(Items from a data source)
++++++

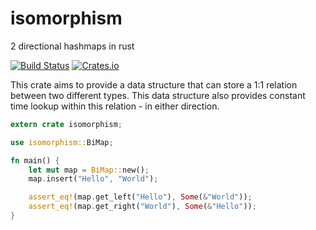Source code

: # isomorphism
2 directional hashmaps in rust

[![Build Status](https://travis-ci.org/ashfordneil/isomorphism.svg?branch=develop)](https://travis-ci.org/ashfordneil/isomorphism)
[![Crates.io](https://img.shields.io/crates/v/isomorphism.svg)](https://crates.io/crates/isomorphism)

This crate aims to provide a data structure that can store a 1:1 relation between two different types.
This data structure also provides constant time lookup within this relation - in either direction.

```rust
extern crate isomorphism;

use isomorphism::BiMap;

fn main() {
    let mut map = BiMap::new();
    map.insert("Hello", "World");

    assert_eq!(map.get_left("Hello"), Some(&"World"));
    assert_eq!(map.get_right("World"), Some(&"Hello"));
}
```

++++++

Only lines holding the word "Some" belong in the answer; copy all of them from the records.

_SOLVED EXERCISE_.
    assert_eq!(map.get_left("Hello"), Some(&"World"));
    assert_eq!(map.get_right("World"), Some(&"Hello"));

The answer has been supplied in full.